Liu et al. 2023 — Arsenic species transformation in seafood during in vitro digestion
Liu and colleagues at Ocean University of China investigated whether organic arsenic species in seafood are converted to inorganic arsenic (iAs) during the digestive process, using an established in vitro digestion model (BARGE UBM). Their central finding is that organic arsenic forms — arsenocholine (AsC), dimethylarsinate (DMA), arsenobetaine (AsB), and monomethylarsonate (MMA) — can all be converted to As(V) during digestion at rates and extents that depend primarily on pH, digestion time, and the composition of digestion fluids. Importantly, free radicals generated during digestion appear to be the main oxidative mechanism driving the transformation. This has direct implications for arsenic risk assessment in seafood: the bioavailable iAs fraction upon absorption may be substantially higher than suggested by pre-digestion speciation analysis of the food matrix.
Key numbers
- As(V) in digested crab: 17.12 ± 1.76 µg/g (approximately 2–3-fold higher than pre-digestion iAs levels)

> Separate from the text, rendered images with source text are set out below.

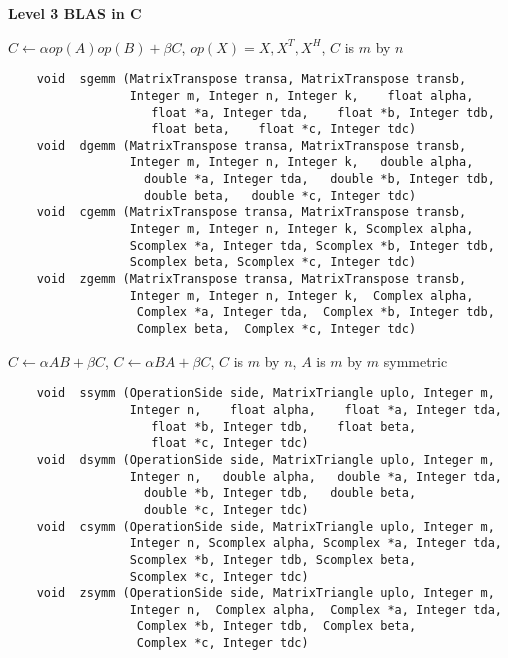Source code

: \newpage
\noindent
{\large {\bf Level 3 BLAS in C}}

\vspace{.5cm}
\noindent
$C \leftarrow \alpha op(A) op(B) + \beta C$, $op(X) = X,X^T,X^H$,
$C$ is $m$ by $n$
\footnotesize
\begin{verbatim}
    void  sgemm (MatrixTranspose transa, MatrixTranspose transb,
                 Integer m, Integer n, Integer k,    float alpha,
                    float *a, Integer tda,    float *b, Integer tdb,
                    float beta,    float *c, Integer tdc)
    void  dgemm (MatrixTranspose transa, MatrixTranspose transb,
                 Integer m, Integer n, Integer k,   double alpha,
                   double *a, Integer tda,   double *b, Integer tdb,
                   double beta,   double *c, Integer tdc)
    void  cgemm (MatrixTranspose transa, MatrixTranspose transb,
                 Integer m, Integer n, Integer k, Scomplex alpha,
                 Scomplex *a, Integer tda, Scomplex *b, Integer tdb,
                 Scomplex beta, Scomplex *c, Integer tdc)
    void  zgemm (MatrixTranspose transa, MatrixTranspose transb,
                 Integer m, Integer n, Integer k,  Complex alpha,
                  Complex *a, Integer tda,  Complex *b, Integer tdb,
                  Complex beta,  Complex *c, Integer tdc)
\end{verbatim}
\normalsize
$C \leftarrow \alpha AB + \beta C$, $C \leftarrow \alpha BA + \beta C$,
$C$ is $m$ by $n$, $A$ is $m$ by $m$ symmetric
\footnotesize
\begin{verbatim}
    void  ssymm (OperationSide side, MatrixTriangle uplo, Integer m,
                 Integer n,    float alpha,    float *a, Integer tda,
                    float *b, Integer tdb,    float beta,
                    float *c, Integer tdc)
    void  dsymm (OperationSide side, MatrixTriangle uplo, Integer m,
                 Integer n,   double alpha,   double *a, Integer tda,
                   double *b, Integer tdb,   double beta,
                   double *c, Integer tdc)
    void  csymm (OperationSide side, MatrixTriangle uplo, Integer m,
                 Integer n, Scomplex alpha, Scomplex *a, Integer tda,
                 Scomplex *b, Integer tdb, Scomplex beta,
                 Scomplex *c, Integer tdc)
    void  zsymm (OperationSide side, MatrixTriangle uplo, Integer m,
                 Integer n,  Complex alpha,  Complex *a, Integer tda,
                  Complex *b, Integer tdb,  Complex beta,
                  Complex *c, Integer tdc)
\end{verbatim}
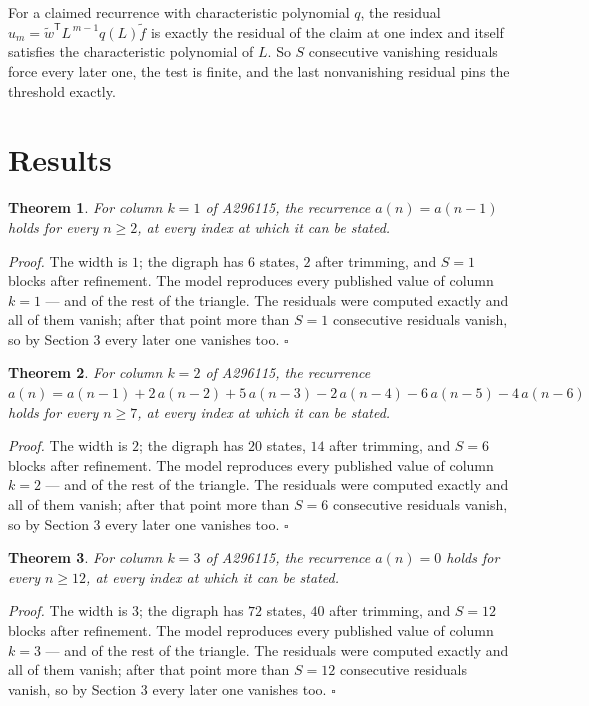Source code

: \documentclass[11pt]{article}
\newtheorem{theorem}{Theorem}
\theoremstyle{definition}
\begin{document}
For a claimed recurrence with characteristic polynomial $q$, the residual $u_m = \tilde w^{\mathsf T}L^{\,m-1}q(L)\tilde f$ is exactly the residual of the claim at one index and itself satisfies the characteristic polynomial of $L$. So $S$ consecutive vanishing residuals force every later one, the test is finite, and the last nonvanishing residual pins the threshold exactly.

\section{Results}

\begin{theorem} For column $k = 1$ of A296115, the recurrence $a(n) = a(n-1)$ holds for every $n \ge 2$, at every index at which it can be stated.\end{theorem}

{\itshape Proof.} The width is $1$; the digraph has $6$ states, $2$ after trimming, and $S = 1$ blocks after refinement. The model reproduces every published value of column $k = 1$ --- and of the rest of the triangle. The residuals were computed exactly and all of them vanish; after that point more than $S = 1$ consecutive residuals vanish, so by Section 3 every later one vanishes too. $\square$

\begin{theorem} For column $k = 2$ of A296115, the recurrence $a(n) = a(n-1) + 2\,a(n-2) + 5\,a(n-3) - 2\,a(n-4) - 6\,a(n-5) - 4\,a(n-6)$ holds for every $n \ge 7$, at every index at which it can be stated.\end{theorem}

{\itshape Proof.} The width is $2$; the digraph has $20$ states, $14$ after trimming, and $S = 6$ blocks after refinement. The model reproduces every published value of column $k = 2$ --- and of the rest of the triangle. The residuals were computed exactly and all of them vanish; after that point more than $S = 6$ consecutive residuals vanish, so by Section 3 every later one vanishes too. $\square$

\begin{theorem} For column $k = 3$ of A296115, the recurrence $a(n) = 0$ holds for every $n \ge 12$, at every index at which it can be stated.\end{theorem}

{\itshape Proof.} The width is $3$; the digraph has $72$ states, $40$ after trimming, and $S = 12$ blocks after refinement. The model reproduces every published value of column $k = 3$ --- and of the rest of the triangle. The residuals were computed exactly and all of them vanish; after that point more than $S = 12$ consecutive residuals vanish, so by Section 3 every later one vanishes too. $\square$
\end{document}
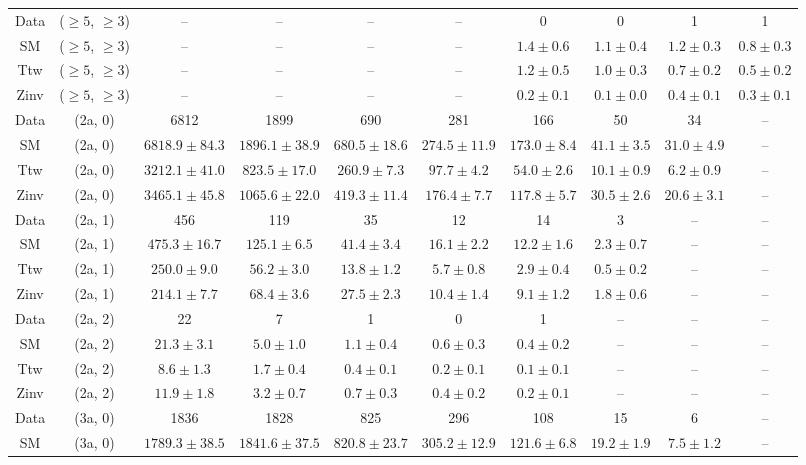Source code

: \begin{table}[h!]
{\begin{tabular}{cccccccccc}
	Data & ($\ge5$, $\ge3$) & -- & -- & -- & -- & 0 & 0 & 1 & 1 \\[0.5ex] 
	SM & ($\ge5$, $\ge3$) & -- & -- & -- & -- & $1.4\pm 0.6$ & $1.1\pm 0.4$ & $1.2\pm 0.3$ & $0.8\pm 0.3$ \\[0.5ex] 
	Ttw & ($\ge5$, $\ge3$) & -- & -- & -- & -- & $1.2\pm 0.5$ & $1.0\pm 0.3$ & $0.7\pm 0.2$ & $0.5\pm 0.2$ \\[0.5ex] 
	Zinv & ($\ge5$, $\ge3$) & -- & -- & -- & -- & $0.2\pm 0.1$ & $0.1\pm 0.0$ & $0.4\pm 0.1$ & $0.3\pm 0.1$ \\[0.5ex] 
	Data & (2a, 0) & 6812 & 1899 & 690 & 281 & 166 & 50 & 34 & -- \\[0.5ex] 
	SM & (2a, 0) & $6818.9\pm 84.3$ & $1896.1\pm 38.9$ & $680.5\pm 18.6$ & $274.5\pm 11.9$ & $173.0\pm 8.4$ & $41.1\pm 3.5$ & $31.0\pm 4.9$ & -- \\[0.5ex] 
	Ttw & (2a, 0) & $3212.1\pm 41.0$ & $823.5\pm 17.0$ & $260.9\pm 7.3$ & $97.7\pm 4.2$ & $54.0\pm 2.6$ & $10.1\pm 0.9$ & $6.2\pm 0.9$ & -- \\[0.5ex] 
	Zinv & (2a, 0) & $3465.1\pm 45.8$ & $1065.6\pm 22.0$ & $419.3\pm 11.4$ & $176.4\pm 7.7$ & $117.8\pm 5.7$ & $30.5\pm 2.6$ & $20.6\pm 3.1$ & -- \\[0.5ex] 
	Data & (2a, 1) & 456 & 119 & 35 & 12 & 14 & 3 & -- & -- \\[0.5ex] 
	SM & (2a, 1) & $475.3\pm 16.7$ & $125.1\pm 6.5$ & $41.4\pm 3.4$ & $16.1\pm 2.2$ & $12.2\pm 1.6$ & $2.3\pm 0.7$ & -- & -- \\[0.5ex] 
	Ttw & (2a, 1) & $250.0\pm 9.0$ & $56.2\pm 3.0$ & $13.8\pm 1.2$ & $5.7\pm 0.8$ & $2.9\pm 0.4$ & $0.5\pm 0.2$ & -- & -- \\[0.5ex] 
	Zinv & (2a, 1) & $214.1\pm 7.7$ & $68.4\pm 3.6$ & $27.5\pm 2.3$ & $10.4\pm 1.4$ & $9.1\pm 1.2$ & $1.8\pm 0.6$ & -- & -- \\[0.5ex] 
	Data & (2a, 2) & 22 & 7 & 1 & 0 & 1 & -- & -- & -- \\[0.5ex] 
	SM & (2a, 2) & $21.3\pm 3.1$ & $5.0\pm 1.0$ & $1.1\pm 0.4$ & $0.6\pm 0.3$ & $0.4\pm 0.2$ & -- & -- & -- \\[0.5ex] 
	Ttw & (2a, 2) & $8.6\pm 1.3$ & $1.7\pm 0.4$ & $0.4\pm 0.1$ & $0.2\pm 0.1$ & $0.1\pm 0.1$ & -- & -- & -- \\[0.5ex] 
	Zinv & (2a, 2) & $11.9\pm 1.8$ & $3.2\pm 0.7$ & $0.7\pm 0.3$ & $0.4\pm 0.2$ & $0.2\pm 0.1$ & -- & -- & -- \\[0.5ex] 
	Data & (3a, 0) & 1836 & 1828 & 825 & 296 & 108 & 15 & 6 & -- \\[0.5ex] 
	SM & (3a, 0) & $1789.3\pm 38.5$ & $1841.6\pm 37.5$ & $820.8\pm 23.7$ & $305.2\pm 12.9$ & $121.6\pm 6.8$ & $19.2\pm 1.9$ & $7.5\pm 1.2$ & -- \\[0.5ex] 

\end{tabular}}
\end{table}
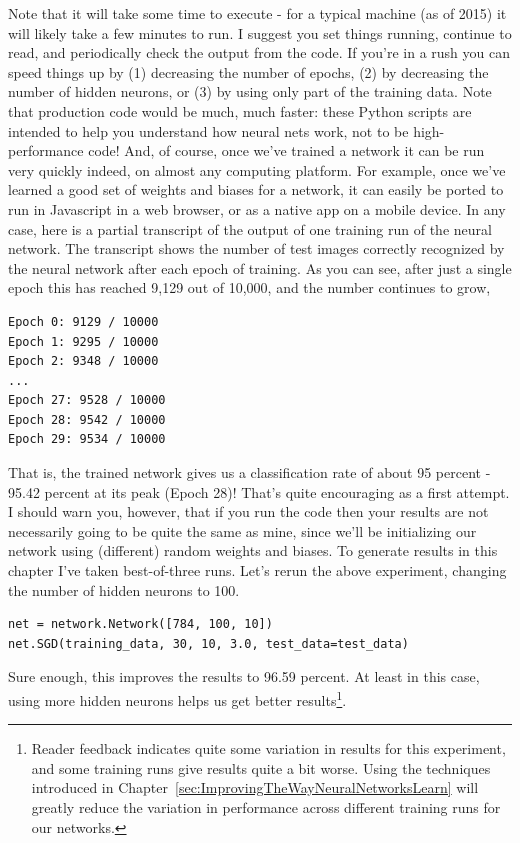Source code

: Note that it will take some time to execute - for a typical machine (as of 2015) it will likely take a few minutes to run. I suggest you set things running, continue to read, and periodically check the output from the code. If you're in a rush you can speed things up by (1) decreasing the number of epochs, (2) by decreasing the number of hidden neurons, or (3) by using only part of the training data. Note that production code would be much, much faster: these Python scripts are intended to help you understand how neural nets work, not to be high-performance code! And, of course, once we've trained a network it can be run very quickly indeed, on almost any computing platform. For example, once we've learned a good set of weights and biases for a network, it can easily be ported to run in Javascript in a web browser, or as a native app on a mobile device. In any case, here is a partial transcript of the output of one training run of the neural network. The transcript shows the number of test images correctly recognized by the neural network after each epoch of training. As you can see, after just a single epoch this has reached 9,129 out of 10,000, and the number continues to grow,
\begin{lstlisting}
Epoch 0: 9129 / 10000
Epoch 1: 9295 / 10000
Epoch 2: 9348 / 10000
...
Epoch 27: 9528 / 10000
Epoch 28: 9542 / 10000
Epoch 29: 9534 / 10000
\end{lstlisting}
That is, the trained network gives us a classification rate of about 95 percent - 95.42 percent at its peak (Epoch 28)! That's quite encouraging as a first attempt. I should warn you, however, that if you run the code then your results are not necessarily going to be quite the same as mine, since we'll be initializing our network using (different) random weights and biases. To generate results in this chapter I've taken best-of-three runs.
Let's rerun the above experiment, changing the number of hidden neurons to 100. 
\begin{lstlisting}
net = network.Network([784, 100, 10])
net.SGD(training_data, 30, 10, 3.0, test_data=test_data)
\end{lstlisting}
Sure enough, this improves the results to 96.59 percent. At least in this case, using more hidden neurons helps us get better results\footnote{
Reader feedback indicates quite some variation in results for this experiment, and some training runs give results quite a bit worse. Using the techniques introduced in Chapter~\ref{sec:ImprovingTheWayNeuralNetworksLearn} will greatly reduce the variation in performance across different training runs for our networks.}.

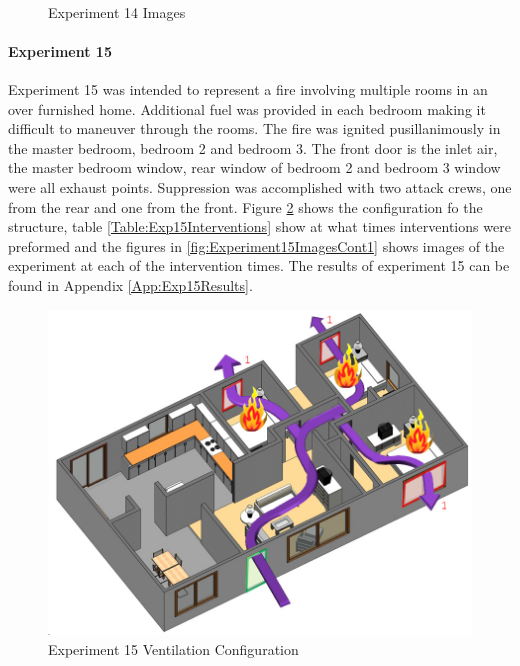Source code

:\documentclass{article}
\begin{document}
\begin{figure}[H]
	\ContinuedFloat 
	\centering 
	 \ 
	\caption{Experiment 14 Images}
	\label{fig:Experiment14ImagesCont3} 
\end{figure}

\paragraph{Experiment 15}\mbox{}

Experiment 15 was intended to represent a fire involving multiple rooms in an over furnished home. Additional fuel was provided in each bedroom making it difficult to maneuver through the rooms. The fire was ignited pusillanimously in the master bedroom, bedroom 2 and bedroom 3. The front door is the inlet air, the master bedroom window, rear window of bedroom 2 and bedroom 3 window were all exhaust points. Suppression was accomplished with two attack crews, one from the rear and one from the front. Figure \ref{fig:Exp15VentConfig} shows the configuration fo the structure, table \ref{Table:Exp15Interventions} show at what times interventions were preformed and the figures in \ref{fig:Experiment15ImagesCont1} shows images of the experiment at each of the intervention times. The results of experiment 15 can be found in Appendix \ref{App:Exp15Results}.

\begin{figure}[h!]
	\centering
	\includegraphics[width=5in]{0_Images/FireExperiments/Single_Story/Experiment_15.jpg}
	\caption{Experiment 15 Ventilation Configuration}
	\label{fig:Exp15VentConfig}
\end{figure}
\end{document}
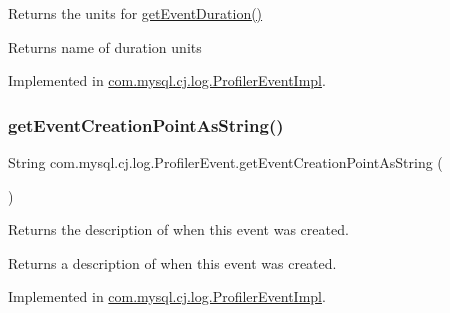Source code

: Returns the units for \mbox{\hyperlink{interfacecom_1_1mysql_1_1cj_1_1log_1_1_profiler_event_a82728ebce7920e4a0096f8135ec8336b}{get\+Event\+Duration()}}

\begin{DoxyReturn}{Returns}
name of duration units 
\end{DoxyReturn}


Implemented in \mbox{\hyperlink{classcom_1_1mysql_1_1cj_1_1log_1_1_profiler_event_impl_a412e4b084f1c75d2ce0043bef41c2647}{com.\+mysql.\+cj.\+log.\+Profiler\+Event\+Impl}}.

\mbox{\label{interfacecom_1_1mysql_1_1cj_1_1log_1_1_profiler_event_a839ab93561623274644822815bbaf71f}} 
\subsubsection{\texorpdfstring{get\+Event\+Creation\+Point\+As\+String()}{getEventCreationPointAsString()}}
{\footnotesize\ttfamily String com.\+mysql.\+cj.\+log.\+Profiler\+Event.\+get\+Event\+Creation\+Point\+As\+String (\begin{DoxyParamCaption}{ }\end{DoxyParamCaption})}

Returns the description of when this event was created.

\begin{DoxyReturn}{Returns}
a description of when this event was created. 
\end{DoxyReturn}


Implemented in \mbox{\hyperlink{classcom_1_1mysql_1_1cj_1_1log_1_1_profiler_event_impl_aadc8269b69fc66e1c421d5a18e834ceb}{com.\+mysql.\+cj.\+log.\+Profiler\+Event\+Impl}}.

\mbox{\label{interfacecom_1_1mysql_1_1cj_1_1log_1_1_profiler_event_aaadc6536f2576ccdc026fe5ad1d01ff0}}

- As(V) in digested scallop: 138.69 ± 7.53 µg/g (approximately 2–3-fold higher than pre-digestion)
- Inorganic As not detected in digested fish samples (turbot, flounder) even though some organic species were present
- Organic As conversion rate: AsC > MMA > DMA ≈ AsB in terms of susceptibility to transformation
- Arsenocholine appeared to convert directly to MMA without the DMA intermediate (unlike arsenobetaine, which does not show this pathway)
- pH identified as the most important modulating factor; acidic gastric phase promotes free radical formation and oxidation
- Conversion was partial and species-specific; AsB showed the lowest conversion rate
Methods (brief)
In vitro digestion using the BARGE UBM (Unified Bio-accessibility Research Group) method. Seafood types: crab, scallop, turbot, flounder. As speciation by HPLC-ICP-MS. Individual organic As standards (AsC, DMA, AsB, MMA) spiked into digestion media to isolate transformation mechanisms. Free radical involvement confirmed by radical scavenger experiments. Ocean University of China, Qingdao; Food Safety Laboratory affiliation.
Implications
Certification: Complicates the use of pre-digestion iAs measurements as the sole risk metric for seafood-containing products. Bioavailable iAs in the gut may be substantially higher than detected in raw food analysis. Relevant when evaluating seafood-containing product certifications.
Courses: Illustrates why speciation analysis of food alone may underestimate iAs bioavailability from seafood; digestion-phase transformation is a critical risk factor.
App: For seafood ingredients, the app should note the gap between food-matrix iAs and potentially elevated post-digestion iAs. Crab and scallop warrant particular attention given the 2–3x amplification observed.